In 1985, The Washington Post reported: “Just over two weeks after army troops ousted [former president Milton] Obote…men swept the streets clean of glass and other debris that spilled out from empty shops. "It added, “Earlier Saturday, truckloads of men, their fists raised in salute, were freed from Kampala's Luzira Prison. The convoy unloaded its passengers into the capital's central square, where the occasion quickly evolved into a rally for Uganda's Democratic Party. 

"On the surface, Uganda has changed so much; yet stayed very much the same. The change is that you are more likely to see Kampalans, if you may, litter than sweep the streets of their own volition. As far as Uganda not changing, we still see ex-prisoners with their fists raised to what they perceive as a dictatorship. These two contradictory and competing realities speak to the possibility of limited government in the shape of ordinary Ugandans solving the problems they are beset by and the reality of unlimited government in the form of repression. 

Ugandans, due to their independent spirit, would obviously thrive more in a context where government is limited. Here, there would be fewer laws about what individuals and businesses can and cannot do. This would give Ugandans a chance to express an innate desire to go their own way by exercising initiative. Such an initiative was highlighted by the Global Entrepreneurship Monitor 2019/2020. It ranked Uganda as one of the most entrepreneurial countries in the world with 30 percent of Ugandans starting businesses annually. 

The opposite of this is what we have today: an interventionist government expanding the scale and cost of government to the preclusion of our initiative. Due to its elephantine size, the government’s main function of protecting life and limb has a multiplier effect on the levying of a phalanx of taxes to finance services related to this function. Accordingly, the government taxes the population to pay for national defence; whose metaphorical sword is all too often turned inwards towards the beating heart of the people who underwrite it.
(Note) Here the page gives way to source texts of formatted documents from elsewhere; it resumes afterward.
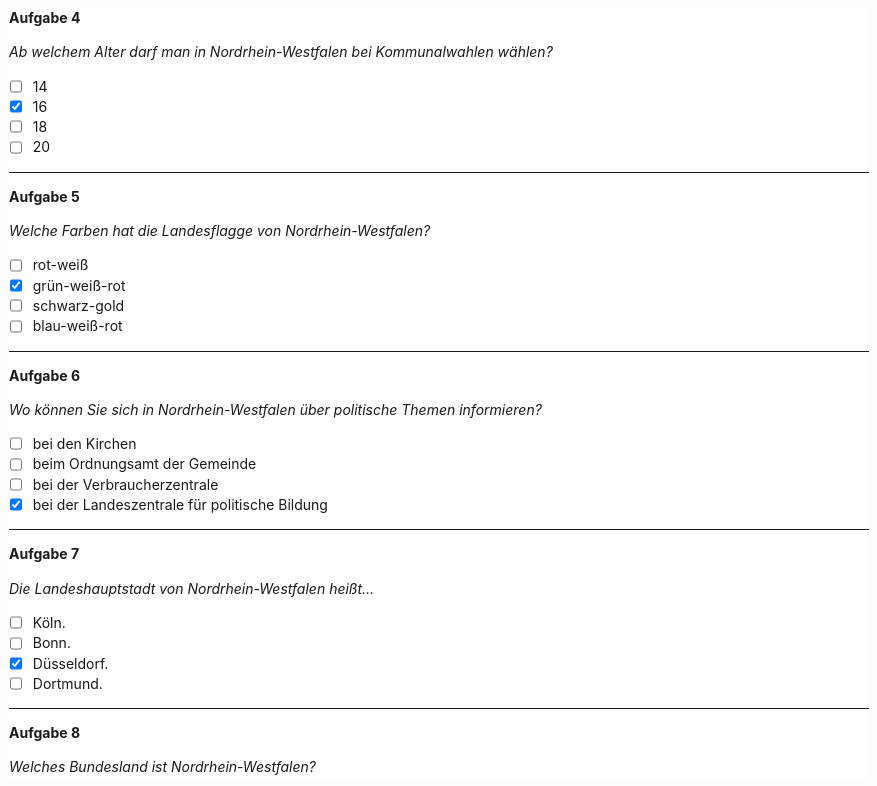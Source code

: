 
**Aufgabe 4**

*Ab welchem Alter darf man in Nordrhein-Westfalen bei Kommunalwahlen wählen?*

- [ ] 14
- [x] 16
- [ ] 18
- [ ] 20

---

**Aufgabe 5**

*Welche Farben hat die Landesflagge von Nordrhein-Westfalen?*

- [ ] rot-weiß
- [x] grün-weiß-rot
- [ ] schwarz-gold
- [ ] blau-weiß-rot

---

**Aufgabe 6**

*Wo können Sie sich in Nordrhein-Westfalen über politische Themen informieren?*

- [ ] bei den Kirchen
- [ ] beim Ordnungsamt der Gemeinde
- [ ] bei der Verbraucherzentrale
- [x] bei der Landeszentrale für politische Bildung

---

**Aufgabe 7**

*Die Landeshauptstadt von Nordrhein-Westfalen heißt…*

- [ ] Köln.
- [ ] Bonn.
- [x] Düsseldorf.
- [ ] Dortmund.

---

**Aufgabe 8**

*Welches Bundesland ist Nordrhein-Westfalen?*
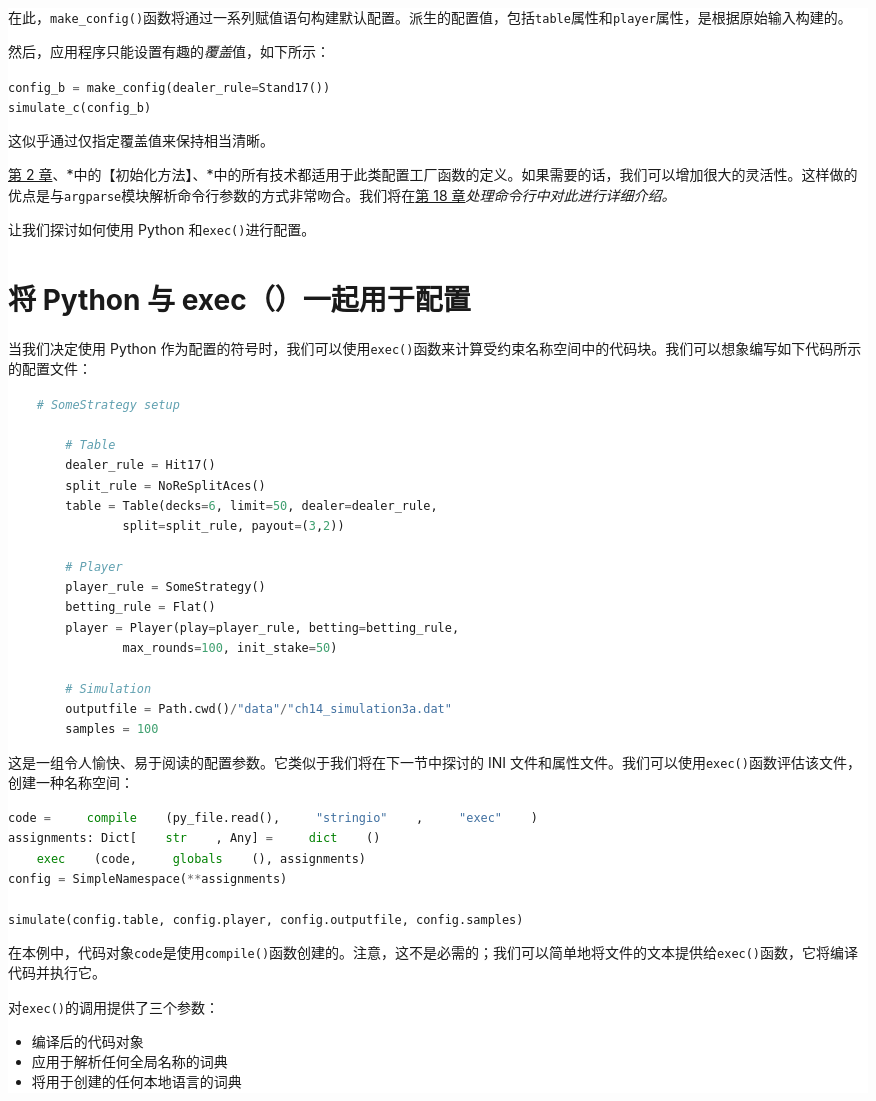 在此，`make_config()`函数将通过一系列赋值语句构建默认配置。派生的配置值，包括`table`属性和`player`属性，是根据原始输入构建的。

然后，应用程序只能设置有趣的*覆盖*值，如下所示：

```py
config_b = make_config(dealer_rule=Stand17()) 
simulate_c(config_b) 
```

这似乎通过仅指定覆盖值来保持相当清晰。

[第 2 章](02.html)、*中的【初始化方法】、*中的所有技术都适用于此类配置工厂函数的定义。如果需要的话，我们可以增加很大的灵活性。这样做的优点是与`argparse`模块解析命令行参数的方式非常吻合。我们将在[第 18 章](18.html)*处理命令行中对此进行详细介绍。*

让我们探讨如何使用 Python 和`exec()`进行配置。

# 将 Python 与 exec（）一起用于配置

当我们决定使用 Python 作为配置的符号时，我们可以使用`exec()`函数来计算受约束名称空间中的代码块。我们可以想象编写如下代码所示的配置文件：

```py
    # SomeStrategy setup

        # Table
        dealer_rule = Hit17()
        split_rule = NoReSplitAces()
        table = Table(decks=6, limit=50, dealer=dealer_rule,
                split=split_rule, payout=(3,2))

        # Player
        player_rule = SomeStrategy()
        betting_rule = Flat()
        player = Player(play=player_rule, betting=betting_rule,
                max_rounds=100, init_stake=50)

        # Simulation
        outputfile = Path.cwd()/"data"/"ch14_simulation3a.dat"
        samples = 100    
```

这是一组令人愉快、易于阅读的配置参数。它类似于我们将在下一节中探讨的 INI 文件和属性文件。我们可以使用`exec()`函数评估该文件，创建一种名称空间：

```py
code =     compile    (py_file.read(),     "stringio"    ,     "exec"    )
assignments: Dict[    str    , Any] =     dict    ()
    exec    (code,     globals    (), assignments)
config = SimpleNamespace(**assignments)

simulate(config.table, config.player, config.outputfile, config.samples)
```

在本例中，代码对象`code`是使用`compile()`函数创建的。注意，这不是必需的；我们可以简单地将文件的文本提供给`exec()`函数，它将编译代码并执行它。

对`exec()`的调用提供了三个参数：

*   编译后的代码对象
*   应用于解析任何全局名称的词典
*   将用于创建的任何本地语言的词典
This is untenable. Something surely has to give. 

In order to forestall any eventuality leading to the dismemberment of the country, this must be addressed. One way of addressing this situation is by right sizing the government to square with the autonomy of Ugandans and preserve scant resources which could be used to capacitate Ugandans. This would incapacitate the State’s ability to curtail this capacitation through reduced taxes. Fewer taxes would not only shrink the size of the government but also free Ugandans to enjoy the concomitant growth in their household incomes. Today, however, money has vanished and resurfaced in the bottomless coffers of political patronage. Clearly, the principal business of government is to put Ugandans out of business. 

While I appreciate countervailing arguments which articulate stability and security, the stability and security we have is limited to preserving the status quo. And, given change is the only thing that is permanent in this world, such stability and security presuppose a lull before the storm. Ugandans can clear up their own mess, as seen when Obote fell. 

We do not need a saviour in or outside government to realise our undoubted potential. We always seem to find our feet. The same Washington Post article states, “Some Ugandans have retired from prominent positions to unobtrusively eke out a living as small shop owners or petty traders. They eat food grown in backyard vegetable plots. 


"You see, we cannot vegetate if government stops working; as it so often has in our history. We are bigger than the country’s parts. If only this bigness were a part of our narrative, Uganda would rise.